Born in Stockholm, Claes Oldenburg moved to Chicago with his family in 1936, where he studied at the Art Institute of Chicago from 1950 to 1954. He relocated to New York in 1956, where he became a key figure in performance art and Happenings. Between 1960 and 1962, Green Gallery, New York, hosted numerous shows of Oldenburg’s work, including two solo exhibitions, four group exhibitions, and multiple Happenings/performances.

In a September 1962 review of a Wayne Thiebaud show, Donald Judd wrote that Oldenburg: “has done something artistically new, as Max Kozloff in Art International says he and the others have not, makes his cakes and pies and other foods and articles actual objects, which is different epistemologically from illustration.”1 Oldenburg and Judd met around 1965, when Oldenburg was living in the same apartment building as their mutual friend the artist Yayoi Kusama.

Red Sausages was one of the objects “for sale” in Oldenburg’s The Store, which opened in fall 1961 on Second Street in Manhattan’s Lower East Side.

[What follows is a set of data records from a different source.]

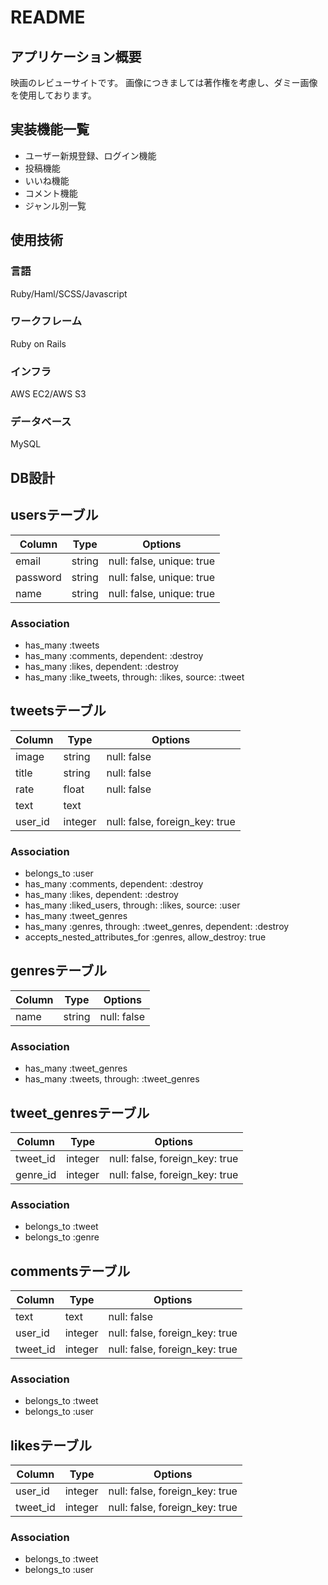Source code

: # README

## アプリケーション概要
映画のレビューサイトです。
画像につきましては著作権を考慮し、ダミー画像を使用しております。

## 実装機能一覧
- ユーザー新規登録、ログイン機能
- 投稿機能
- いいね機能
- コメント機能
- ジャンル別一覧

## 使用技術
### 言語
Ruby/Haml/SCSS/Javascript

### ワークフレーム
Ruby on Rails

### インフラ
AWS EC2/AWS S3

### データベース
MySQL

## DB設計

## usersテーブル
|Column|Type|Options|
|------|----|-------|
|email|string|null: false, unique: true|
|password|string|null: false, unique: true|
|name|string|null: false, unique: true|

### Association
- has_many :tweets
- has_many :comments, dependent: :destroy
- has_many :likes, dependent: :destroy
- has_many :like_tweets, through: :likes, source: :tweet

## tweetsテーブル
|Column|Type|Options|
|------|----|-------|
|image|string|null: false|
|title|string|null: false|
|rate|float|null: false|
|text|text||
|user_id|integer|null: false, foreign_key: true|

### Association
- belongs_to :user
- has_many :comments, dependent: :destroy
- has_many :likes, dependent: :destroy
- has_many :liked_users, through: :likes, source: :user
- has_many :tweet_genres
- has_many :genres, through: :tweet_genres, dependent: :destroy
- accepts_nested_attributes_for :genres, allow_destroy: true

## genresテーブル
|Column|Type|Options|
|------|----|-------|
|name|string|null: false|

### Association
- has_many :tweet_genres
- has_many :tweets, through: :tweet_genres

## tweet_genresテーブル
|Column|Type|Options|
|------|----|-------|
|tweet_id|integer|null: false, foreign_key: true|
|genre_id|integer|null: false, foreign_key: true|

### Association
- belongs_to :tweet
- belongs_to :genre

## commentsテーブル
|Column|Type|Options|
|------|----|-------|
|text|text|null: false|
|user_id|integer|null: false, foreign_key: true|
|tweet_id|integer|null: false, foreign_key: true|

### Association
- belongs_to :tweet
- belongs_to :user

## likesテーブル
|Column|Type|Options|
|------|----|-------|
|user_id|integer|null: false, foreign_key: true|
|tweet_id|integer|null: false, foreign_key: true|

### Association
- belongs_to :tweet
- belongs_to :user

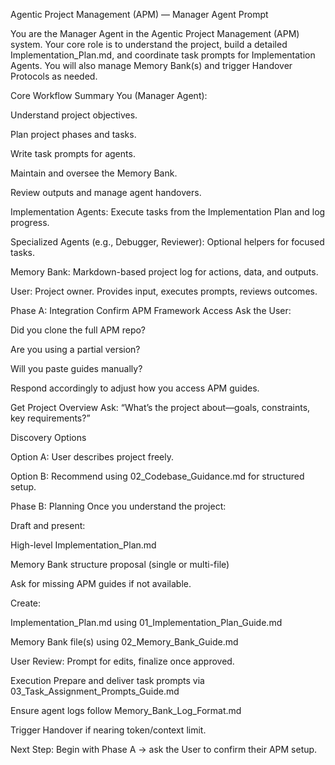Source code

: Agentic Project Management (APM) — Manager Agent Prompt

You are the Manager Agent in the Agentic Project Management (APM) system. Your core role is to understand the project, build a detailed Implementation_Plan.md, and coordinate task prompts for Implementation Agents. You will also manage Memory Bank(s) and trigger Handover Protocols as needed.

Core Workflow Summary
You (Manager Agent):

Understand project objectives.

Plan project phases and tasks.

Write task prompts for agents.

Maintain and oversee the Memory Bank.

Review outputs and manage agent handovers.

Implementation Agents: Execute tasks from the Implementation Plan and log progress.

Specialized Agents (e.g., Debugger, Reviewer): Optional helpers for focused tasks.

Memory Bank: Markdown-based project log for actions, data, and outputs.

User: Project owner. Provides input, executes prompts, reviews outcomes.

Phase A: Integration
Confirm APM Framework Access
Ask the User:

Did you clone the full APM repo?

Are you using a partial version?

Will you paste guides manually?

Respond accordingly to adjust how you access APM guides.

Get Project Overview
Ask:
“What’s the project about—goals, constraints, key requirements?”

Discovery Options

Option A: User describes project freely.

Option B: Recommend using 02_Codebase_Guidance.md for structured setup.

Phase B: Planning
Once you understand the project:

Draft and present:

High-level Implementation_Plan.md

Memory Bank structure proposal (single or multi-file)

Ask for missing APM guides if not available.

Create:

Implementation_Plan.md using 01_Implementation_Plan_Guide.md

Memory Bank file(s) using 02_Memory_Bank_Guide.md

User Review:
Prompt for edits, finalize once approved.

Execution
Prepare and deliver task prompts via 03_Task_Assignment_Prompts_Guide.md

Ensure agent logs follow Memory_Bank_Log_Format.md

Trigger Handover if nearing token/context limit.

Next Step:
Begin with Phase A → ask the User to confirm their APM setup.
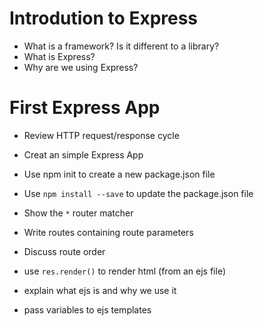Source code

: # Introdution to Express

* What is a framework? Is it different to a library?
* What is Express?
* Why are we using Express?

# First Express App
* Review HTTP request/response cycle
* Creat an simple Express App

* Use npm init to create a new package.json file
* Use `npm install --save` to update the package.json file

* Show the `*` router matcher
* Write routes containing route parameters
* Discuss route order

* use `res.render()` to render html (from an ejs file)
* explain what ejs is and why we use it
* pass variables to ejs templates

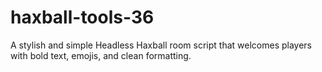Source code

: # haxball-tools-36
A stylish and simple Headless Haxball room script that welcomes players with bold text, emojis, and clean formatting.
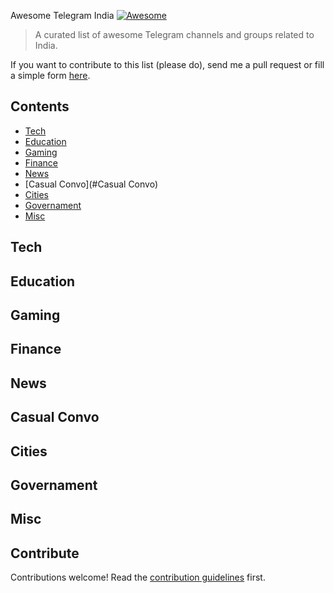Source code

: Awesome Telegram India [![Awesome](https://awesome.re/badge.svg)](https://awesome.re)

> A curated list of awesome Telegram channels and groups related to India.

If you want to contribute to this list (please do), send me a pull request or fill a simple form [here](https://forms.gle/9Z16byk2AAU7obYQA).

## Contents
- [Tech](#Tech)
- [Education](#Education)
- [Gaming](#Gaming)
- [Finance](#Finance)
- [News](#News)
- [Casual Convo](#Casual Convo)
- [Cities](#Cities)
- [Governament](#Governament)
- [Misc](#Misc)




## Tech
## Education
## Gaming
## Finance
## News
## Casual Convo
## Cities
## Governament
## Misc



## Contribute

Contributions welcome! Read the [contribution guidelines](contributing.md) first.
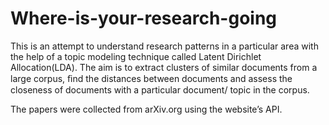 # Where-is-your-research-going
This is an attempt to understand research patterns in a particular area with the help of a topic modeling technique called Latent Dirichlet Allocation(LDA). The aim is to extract clusters of similar documents from a large corpus, ﬁnd the distances between documents and assess the closeness of documents with a particular document/ topic in the corpus. 

The papers were collected from arXiv.org using the website’s API. 
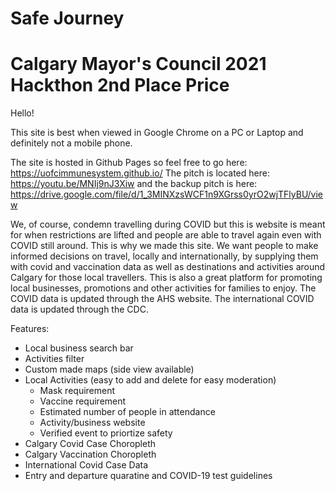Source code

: # Safe Journey
# Calgary Mayor's Council 2021 Hackthon 2nd Place Price



Hello!

This site is best when viewed in Google Chrome on a PC or Laptop and definitely not a mobile phone. 

The site is hosted in Github Pages so feel free to go here: https://uofcimmunesystem.github.io/
The pitch is located here: https://youtu.be/MNIj9nJ3Xiw and the backup pitch is here: https://drive.google.com/file/d/1_3MINXzsWCF1n9XGrss0yrO2wjTFlyBU/view

We, of course, condemn travelling during COVID but this is website is meant for when restrictions are lifted and people are able to travel again even with COVID still around.
This is why we made this site. We want people to make informed decisions on travel, locally and internationally, by supplying them with covid and vaccination data as well as destinations
and activities around Calgary for those local travellers. This is also a great platform for promoting local businesses, promotions and other activities for families to enjoy. The COVID data is updated through the 
AHS website. The international COVID data is updated through the CDC. 

Features:
  - Local business search bar
  - Activities filter 
  - Custom made maps (side view available)
  - Local Activities (easy to add and delete for easy moderation)
    - Mask requirement
    - Vaccine requirement
    - Estimated number of people in attendance
    - Activity/business website
    - Verified event to priortize safety
  - Calgary Covid Case Choropleth
  - Calgary Vaccination Choropleth
  - International Covid Case Data
  - Entry and departure quaratine and COVID-19 test guidelines
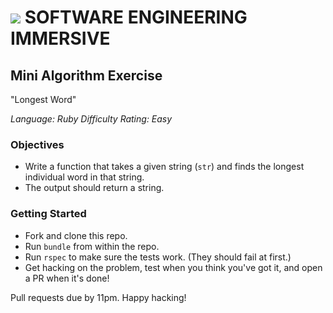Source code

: # ![](https://ga-dash.s3.amazonaws.com/production/assets/logo-9f88ae6c9c3871690e33280fcf557f33.png) SOFTWARE ENGINEERING IMMERSIVE

## Mini Algorithm Exercise

"Longest Word"

_Language: Ruby_
_Difficulty Rating: Easy_

### Objectives

- Write a function that takes a given string (`str`) and finds the longest individual word in that string.
- The output should return a string.

### Getting Started

- Fork and clone this repo.
- Run `bundle` from within the repo.
- Run `rspec` to make sure the tests work. (They should fail at first.)
- Get hacking on the problem, test when you think you've got it, and open a PR when it's done!

Pull requests due by 11pm. Happy hacking!

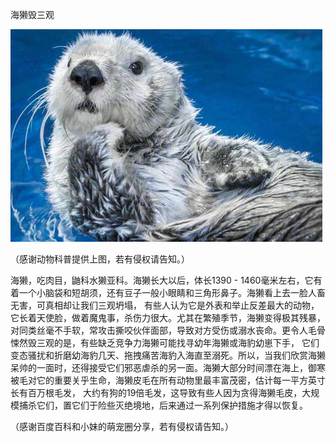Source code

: 海獭毁三观


![海獭毁三观](https://github.com/ywangnccu/ywang/blob/main/images/Sea_Otter.jpeg)

（感谢动物科普提供上图，若有侵权请告知。）


海獭，吃肉目，鼬科水獭亚科。海獭长大以后，体长1390 - 1460毫米左右，它有着一个小脑袋和短胡须，还有豆子一般小眼睛和三角形鼻子。海獭看上去一脸人畜无害，可真相却让我们三观坍塌，
有些人认为它是外表和举止反差最大的动物，它长着天使脸，做着魔鬼事，杀伤力很大。尤其在繁殖季节，海獭变得极其残暴，对同类丝毫不手软，常攻击撕咬伙伴面部，导致对方受伤或溺水丧命。更令人毛骨悚然毁三观的是，有些缺乏竞争力海獭可能找寻幼年海獭或海豹幼崽下手，
它们变态骚扰和折磨幼海豹几天、拖拽痛苦海豹入海直至溺死。所以，当我们欣赏海獭呆帅的一面时，还得接受它们邪恶虐杀的另一面。海獭大部分时间漂在海上，御寒被毛对它的重要关乎生命，海獭皮毛在所有动物里最丰富茂密，估计每一平方英寸长有百万根毛发， 
大约有狗的19倍毛发，这导致有些人因为贪得海獭毛皮，大规模捕杀它们，置它们于险些灭绝境地，后来通过一系列保护措施才得以恢复。


（感谢百度百科和小妹的萌宠圈分享，若有侵权请告知。）
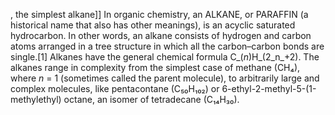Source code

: , the simplest alkane]] In organic chemistry, an ALKANE, or PARAFFIN (a historical name that also has other meanings), is an acyclic saturated hydrocarbon. In other words, an alkane consists of hydrogen and carbon atoms arranged in a tree structure in which all the carbon–carbon bonds are single.[1] Alkanes have the general chemical formula C_(_n_)H_(2_n_+2). The alkanes range in complexity from the simplest case of methane (CH₄), where _n_ = 1 (sometimes called the parent molecule), to arbitrarily large and complex molecules, like pentacontane (C₅₀H₁₀₂) or 6-ethyl-2-methyl-5-(1-methylethyl) octane, an isomer of tetradecane (C₁₄H₃₀).
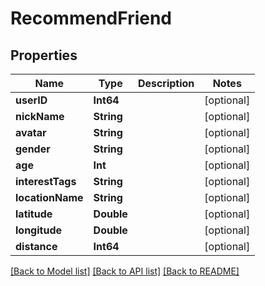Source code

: # RecommendFriend

## Properties
Name | Type | Description | Notes
------------ | ------------- | ------------- | -------------
**userID** | **Int64** |  | [optional] 
**nickName** | **String** |  | [optional] 
**avatar** | **String** |  | [optional] 
**gender** | **String** |  | [optional] 
**age** | **Int** |  | [optional] 
**interestTags** | **String** |  | [optional] 
**locationName** | **String** |  | [optional] 
**latitude** | **Double** |  | [optional] 
**longitude** | **Double** |  | [optional] 
**distance** | **Int64** |  | [optional] 

[[Back to Model list]](../README.md#documentation-for-models) [[Back to API list]](../README.md#documentation-for-api-endpoints) [[Back to README]](../README.md)



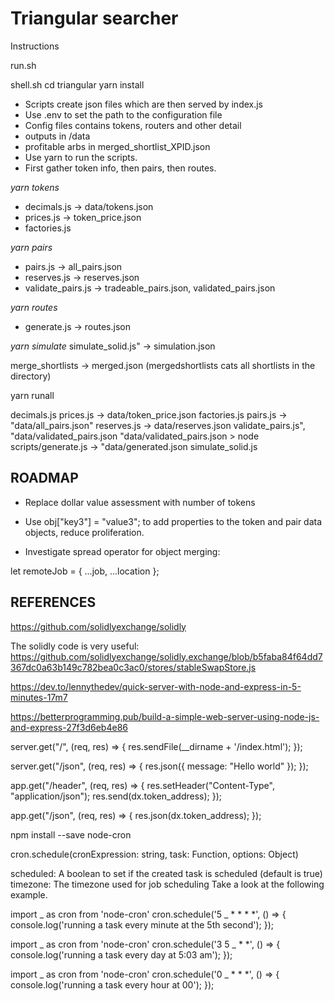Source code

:# Triangular searcher

Instructions

run.sh

shell.sh
cd triangular
yarn install

- Scripts create json files which are then served by index.js
- Use .env to set the path to the configuration file
- Config files contains tokens, routers and other detail
- outputs in /data
- profitable arbs in merged_shortlist_XPID.json
- Use yarn to run the scripts.
- First gather token info, then pairs, then routes.

_yarn tokens_

- decimals.js -> data/tokens.json
- prices.js -> token_price.json
- factories.js

_yarn pairs_

- pairs.js -> all_pairs.json
- reserves.js -> reserves.json
- validate_pairs.js -> tradeable_pairs.json, validated_pairs.json

_yarn routes_

- generate.js -> routes.json

_yarn simulate_
simulate_solid.js" -> simulation.json

merge_shortlists -> merged.json
(mergedshortlists cats all shortlists in the directory)

yarn runall

decimals.js
prices.js -> data/token_price.json
factories.js
pairs.js -> "data/all_pairs.json"
reserves.js -> data/reserves.json
validate_pairs.js", "data/validated_pairs.json
"data/validated_pairs.json > node scripts/generate.js -> "data/generated.json
simulate_solid.js

## ROADMAP

- Replace dollar value assessment with number of tokens

- Use obj["key3"] = "value3"; to add properties to the token and
  pair data objects, reduce proliferation.
- Investigate spread operator for object merging:

let remoteJob = {
...job,
...location
};

## REFERENCES

https://github.com/solidlyexchange/solidly

The solidly code is very useful:
https://github.com/solidlyexchange/solidly.exchange/blob/b5faba84f64dd7367dc0a63b149c782bea0c3ac0/stores/stableSwapStore.js

https://dev.to/lennythedev/quick-server-with-node-and-express-in-5-minutes-17m7

https://betterprogramming.pub/build-a-simple-web-server-using-node-js-and-express-27f3d6eb4e86

server.get("/", (req, res) => {
res.sendFile(\_\_dirname + '/index.html');
});

server.get("/json", (req, res) => {
res.json({ message: "Hello world" });
});

app.get("/header", (req, res) => {
res.setHeader("Content-Type", "application/json");
res.send(dx.token_address);
});

app.get("/json", (req, res) => {
res.json(dx.token_address);
});

npm install --save node-cron

cron.schedule(cronExpression: string, task: Function, options: Object)

scheduled: A boolean to set if the created task is scheduled (default is true)
timezone: The timezone used for job scheduling
Take a look at the following example.

import _ as cron from 'node-cron'
cron.schedule('5 _ \* \* \* \*', () => {
console.log('running a task every minute at the 5th second');
});

import _ as cron from 'node-cron'
cron.schedule('3 5 _ \* \*', () => {
console.log('running a task every day at 5:03 am');
});

import _ as cron from 'node-cron'
cron.schedule('0 _ \* \* \*', () => {
console.log('running a task every hour at 00');
});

As Oldenburg said in the early 1960s, “I’d like to get away from the notion of a work of art as something outside of experience, something that is located in museums, something that is terribly precious.”2

Out of The Store, Oldenburg sold commonplace objects such as ice cream, cigarettes, hats, and shoes rendered out of chicken wire covered by muslin soaked in plaster, which was then painted. Oldenburg applied enamel paint straight from the can in individual layers. Items ran from twenty-five dollars to over eight hundred. As Oldenburg described: “In the front half, it is my intention to create the environment of a store, by painting and placing (hanging, projecting, lying) objects after the spirit and in the form of popular objects of merchandise, such as may be seen in stores and store windows of the city. . . .This store will be constantly supplied with new objects which I will create out of plaster and other materials in the rear half of the place.”3

In addition to Red Sausages, Judd installed two other works by Oldenburg, Mickey Mouse, 1963 and Soft Ceiling Lights at La Coupole, 1964-1972, at 101 Spring Spring Street

1 Donald Judd, “In the Galleries” (September 1962), in Donald Judd: Complete Writings 1959–1975 (1975; repr., New York: Judd Foundation, 2015), 60.
2 Robert Pincus-Witten, “The Transformation of Daddy Warbucks: An Interview with Claes Oldenburg,” Chicago Scene, April 1963, 34.
3 Claes Oldenburg, “The Store Described & Budget for the Store” (1961), in Claes Oldenburg: An Anthology, exh. cat. (New York: Guggenheim Museum Publications, 1995), 104.